Scientific Colloquium
January 10, 2024,  3:00 P.M.
Building 3, Goett Auditorium



"Dragonfly: Revolutionary In-Situ Exploration of Prebiotic Chemistry and Habitability on Saturn's Moon Titan" 

Saturn's largest moon, Titan, is an ocean world with a dense atmosphere, abundant complex organic material on its icy surface, and a liquid-water ocean within its interior. The Cassini-Huygens mission revealed surprisingly Earth-like geological processes and opportunities for organic material to have mixed with liquid water on Titan's surface in the past. These attributes make Titan a singular destination to seek answers to fundamental astrobiological questions about the habitability of other worlds in our solar system and prebiotic chemical processes like those that led to the development of life here on Earth. This talk will include an overview of Titan and the exploration planned with NASA's Dragonfly New Frontiers mission. Dragonfly is a rotorcraft lander designed to perform wide-ranging in situ investigation of the chemistry and habitability of this carbon-rich extraterrestrial environment. Taking advantage of Titan's dense atmosphere and low gravity, Dragonfly will fly from place to place, exploring diverse geological settings to sample and measure detailed compositions of surface materials and observe Titan's geology and meteorology. During its ~3-year mission, Dragonfly will make multidisciplinary science measurements at a few dozen landing sites to characterize Titan's habitability and determine how far organic chemistry has progressed in environments that have provided key ingredients for life.

About the Speaker:

Dr. Elizabeth (Zibi) Turtle is a planetary scientist at the Johns Hopkins Applied Physics Laboratory. She is the Principal Investigator for the Dragonfly New Frontiers mission to Titan and for the Europa Imaging System (EIS) cameras on the Europa Clipper mission.
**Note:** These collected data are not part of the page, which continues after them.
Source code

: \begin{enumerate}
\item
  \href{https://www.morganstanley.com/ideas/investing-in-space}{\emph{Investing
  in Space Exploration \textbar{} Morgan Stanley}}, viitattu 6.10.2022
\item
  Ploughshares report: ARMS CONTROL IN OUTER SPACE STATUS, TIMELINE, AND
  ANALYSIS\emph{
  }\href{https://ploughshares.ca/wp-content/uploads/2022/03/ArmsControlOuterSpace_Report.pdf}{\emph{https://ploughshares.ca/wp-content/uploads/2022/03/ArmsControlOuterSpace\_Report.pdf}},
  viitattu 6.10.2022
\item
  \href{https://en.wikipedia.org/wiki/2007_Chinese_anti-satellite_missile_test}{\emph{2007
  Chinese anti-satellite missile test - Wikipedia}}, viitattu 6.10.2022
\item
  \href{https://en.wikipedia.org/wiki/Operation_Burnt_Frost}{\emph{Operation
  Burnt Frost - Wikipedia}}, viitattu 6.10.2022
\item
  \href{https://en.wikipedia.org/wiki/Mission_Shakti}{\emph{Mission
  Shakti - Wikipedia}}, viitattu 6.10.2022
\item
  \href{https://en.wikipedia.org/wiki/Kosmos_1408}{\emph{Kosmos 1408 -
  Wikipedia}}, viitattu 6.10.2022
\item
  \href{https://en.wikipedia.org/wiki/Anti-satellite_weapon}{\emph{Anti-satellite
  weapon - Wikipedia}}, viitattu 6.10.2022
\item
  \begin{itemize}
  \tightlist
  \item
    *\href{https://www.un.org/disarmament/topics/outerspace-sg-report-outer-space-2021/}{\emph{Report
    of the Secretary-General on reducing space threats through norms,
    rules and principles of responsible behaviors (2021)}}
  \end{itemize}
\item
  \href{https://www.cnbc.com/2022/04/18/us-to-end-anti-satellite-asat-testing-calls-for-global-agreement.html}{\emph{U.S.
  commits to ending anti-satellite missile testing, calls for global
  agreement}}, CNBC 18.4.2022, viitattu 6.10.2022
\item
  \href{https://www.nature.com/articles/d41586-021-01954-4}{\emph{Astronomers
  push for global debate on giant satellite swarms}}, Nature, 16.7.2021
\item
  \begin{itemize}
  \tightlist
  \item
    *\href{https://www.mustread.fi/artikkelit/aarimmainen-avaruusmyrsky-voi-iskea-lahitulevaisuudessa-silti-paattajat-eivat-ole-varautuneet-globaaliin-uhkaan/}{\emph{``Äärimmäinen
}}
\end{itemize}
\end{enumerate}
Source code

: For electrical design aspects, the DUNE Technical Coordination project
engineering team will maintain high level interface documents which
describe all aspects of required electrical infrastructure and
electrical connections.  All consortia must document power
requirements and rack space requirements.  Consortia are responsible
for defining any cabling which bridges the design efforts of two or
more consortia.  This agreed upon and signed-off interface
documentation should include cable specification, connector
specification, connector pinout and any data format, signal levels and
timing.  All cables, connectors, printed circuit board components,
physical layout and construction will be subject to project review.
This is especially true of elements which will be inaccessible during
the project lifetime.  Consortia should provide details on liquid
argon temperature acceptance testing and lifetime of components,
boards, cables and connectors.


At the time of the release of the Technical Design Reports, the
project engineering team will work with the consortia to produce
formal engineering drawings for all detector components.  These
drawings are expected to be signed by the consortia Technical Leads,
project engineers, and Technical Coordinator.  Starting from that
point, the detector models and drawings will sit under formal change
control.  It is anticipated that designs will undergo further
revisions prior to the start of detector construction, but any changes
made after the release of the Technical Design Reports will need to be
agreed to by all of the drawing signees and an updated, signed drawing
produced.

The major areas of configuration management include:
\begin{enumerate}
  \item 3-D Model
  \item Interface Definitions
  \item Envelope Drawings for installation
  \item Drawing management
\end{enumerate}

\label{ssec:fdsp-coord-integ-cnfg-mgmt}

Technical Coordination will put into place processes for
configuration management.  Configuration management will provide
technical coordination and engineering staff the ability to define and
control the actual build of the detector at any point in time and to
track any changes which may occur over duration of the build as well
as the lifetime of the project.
She also participated in the Galileo, Cassini, and Lunar Reconnaissance Orbiter missions. Dr. Turtle's research has focused on combining remote-sensing observations with numerical geophysical models to study geological structures and their implications for planetary surfaces, interiors, and evolution, including: tectonics and impact cratering on terrestrial planets and outer planet satellites, the thickness of Europa's ice shell, the formation of Io's mountains, and the nature of Titan's landscape and weather. She earned her PhD in Planetary Sciences from the University of Arizona, Tucson, and her BS in Physics from the Massachusetts Institute of Technology. In 2021, she was awarded the Claudia J. Alexander Prize by the American Astronomical Society Division for Planetary Sciences.